_EXERCISE BRIEF_
Every line below that holds the string "files" must be copied.

_MATERIAL FOR THE TASK_
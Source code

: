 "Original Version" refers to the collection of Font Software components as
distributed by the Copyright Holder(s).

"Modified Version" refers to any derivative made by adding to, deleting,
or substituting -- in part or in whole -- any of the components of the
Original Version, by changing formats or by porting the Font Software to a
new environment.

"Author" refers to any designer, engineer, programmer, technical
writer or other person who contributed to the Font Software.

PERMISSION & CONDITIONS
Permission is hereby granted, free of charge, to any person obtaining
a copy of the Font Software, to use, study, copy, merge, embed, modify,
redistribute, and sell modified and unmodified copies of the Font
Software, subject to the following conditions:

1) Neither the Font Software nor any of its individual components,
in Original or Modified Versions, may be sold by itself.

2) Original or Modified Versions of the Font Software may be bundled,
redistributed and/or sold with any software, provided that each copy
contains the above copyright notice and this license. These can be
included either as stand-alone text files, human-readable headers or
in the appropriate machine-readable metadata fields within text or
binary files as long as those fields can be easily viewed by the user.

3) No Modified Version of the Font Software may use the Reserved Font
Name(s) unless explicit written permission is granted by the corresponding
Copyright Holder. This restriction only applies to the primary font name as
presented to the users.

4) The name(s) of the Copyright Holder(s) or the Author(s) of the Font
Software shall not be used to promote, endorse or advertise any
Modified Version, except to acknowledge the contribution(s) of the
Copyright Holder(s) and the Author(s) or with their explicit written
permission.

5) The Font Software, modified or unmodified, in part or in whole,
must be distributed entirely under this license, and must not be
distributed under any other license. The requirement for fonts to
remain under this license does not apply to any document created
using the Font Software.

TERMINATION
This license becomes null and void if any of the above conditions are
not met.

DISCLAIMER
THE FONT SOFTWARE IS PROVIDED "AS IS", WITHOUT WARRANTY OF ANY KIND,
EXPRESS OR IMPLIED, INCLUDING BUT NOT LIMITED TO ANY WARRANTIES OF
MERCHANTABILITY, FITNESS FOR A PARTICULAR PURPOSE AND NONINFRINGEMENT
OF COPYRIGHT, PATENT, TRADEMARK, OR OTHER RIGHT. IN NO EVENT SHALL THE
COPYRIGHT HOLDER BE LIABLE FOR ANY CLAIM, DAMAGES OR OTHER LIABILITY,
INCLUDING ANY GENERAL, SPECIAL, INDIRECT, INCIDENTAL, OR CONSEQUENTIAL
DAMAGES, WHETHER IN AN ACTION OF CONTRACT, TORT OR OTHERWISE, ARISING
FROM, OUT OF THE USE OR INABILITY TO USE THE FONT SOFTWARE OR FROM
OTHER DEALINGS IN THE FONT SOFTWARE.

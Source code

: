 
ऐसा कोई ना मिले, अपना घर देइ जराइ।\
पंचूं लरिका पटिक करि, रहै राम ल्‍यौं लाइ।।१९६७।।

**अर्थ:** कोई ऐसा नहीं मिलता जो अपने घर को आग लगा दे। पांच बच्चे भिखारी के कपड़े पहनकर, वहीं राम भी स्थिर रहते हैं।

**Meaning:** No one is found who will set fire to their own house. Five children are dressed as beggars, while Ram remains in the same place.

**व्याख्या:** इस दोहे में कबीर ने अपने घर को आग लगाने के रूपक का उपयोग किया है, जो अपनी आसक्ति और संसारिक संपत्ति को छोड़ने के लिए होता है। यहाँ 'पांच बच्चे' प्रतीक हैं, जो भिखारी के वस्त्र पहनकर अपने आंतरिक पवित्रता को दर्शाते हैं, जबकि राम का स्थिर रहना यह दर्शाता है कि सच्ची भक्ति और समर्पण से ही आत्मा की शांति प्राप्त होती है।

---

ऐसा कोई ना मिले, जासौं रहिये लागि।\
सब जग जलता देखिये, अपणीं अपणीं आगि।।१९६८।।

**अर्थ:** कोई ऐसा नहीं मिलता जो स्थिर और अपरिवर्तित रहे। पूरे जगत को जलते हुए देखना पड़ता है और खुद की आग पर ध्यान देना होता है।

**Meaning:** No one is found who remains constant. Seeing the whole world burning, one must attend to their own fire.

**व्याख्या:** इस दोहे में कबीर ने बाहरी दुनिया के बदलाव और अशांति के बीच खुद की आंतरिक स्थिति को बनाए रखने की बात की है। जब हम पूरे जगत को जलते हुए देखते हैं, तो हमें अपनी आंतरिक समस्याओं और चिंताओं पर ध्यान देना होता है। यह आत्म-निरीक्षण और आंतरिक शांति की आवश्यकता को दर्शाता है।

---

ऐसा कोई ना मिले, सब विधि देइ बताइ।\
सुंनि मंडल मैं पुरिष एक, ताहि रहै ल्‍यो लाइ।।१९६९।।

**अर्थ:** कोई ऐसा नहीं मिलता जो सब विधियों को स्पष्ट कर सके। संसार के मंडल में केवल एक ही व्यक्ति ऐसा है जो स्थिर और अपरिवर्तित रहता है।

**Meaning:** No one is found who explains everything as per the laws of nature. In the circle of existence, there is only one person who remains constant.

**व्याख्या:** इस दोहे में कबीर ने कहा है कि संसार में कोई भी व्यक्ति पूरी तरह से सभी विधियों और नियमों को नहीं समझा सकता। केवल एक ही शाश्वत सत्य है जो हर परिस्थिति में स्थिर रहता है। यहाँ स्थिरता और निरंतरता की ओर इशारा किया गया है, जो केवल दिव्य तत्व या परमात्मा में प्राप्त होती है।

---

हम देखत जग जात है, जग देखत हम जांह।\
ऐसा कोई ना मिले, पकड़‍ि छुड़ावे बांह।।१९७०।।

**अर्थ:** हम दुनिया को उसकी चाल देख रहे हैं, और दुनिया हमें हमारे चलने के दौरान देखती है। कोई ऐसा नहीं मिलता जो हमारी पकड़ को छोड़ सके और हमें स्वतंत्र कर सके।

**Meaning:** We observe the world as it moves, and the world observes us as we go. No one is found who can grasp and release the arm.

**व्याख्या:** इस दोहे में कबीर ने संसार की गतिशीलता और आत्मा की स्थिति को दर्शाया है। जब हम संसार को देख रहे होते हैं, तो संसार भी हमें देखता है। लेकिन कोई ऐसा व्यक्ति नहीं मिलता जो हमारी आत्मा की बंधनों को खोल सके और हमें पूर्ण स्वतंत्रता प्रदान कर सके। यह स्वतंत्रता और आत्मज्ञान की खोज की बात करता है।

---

_ANSWER BELOW_
included either as stand-alone text files, human-readable headers or
binary files as long as those fields can be easily viewed by the user.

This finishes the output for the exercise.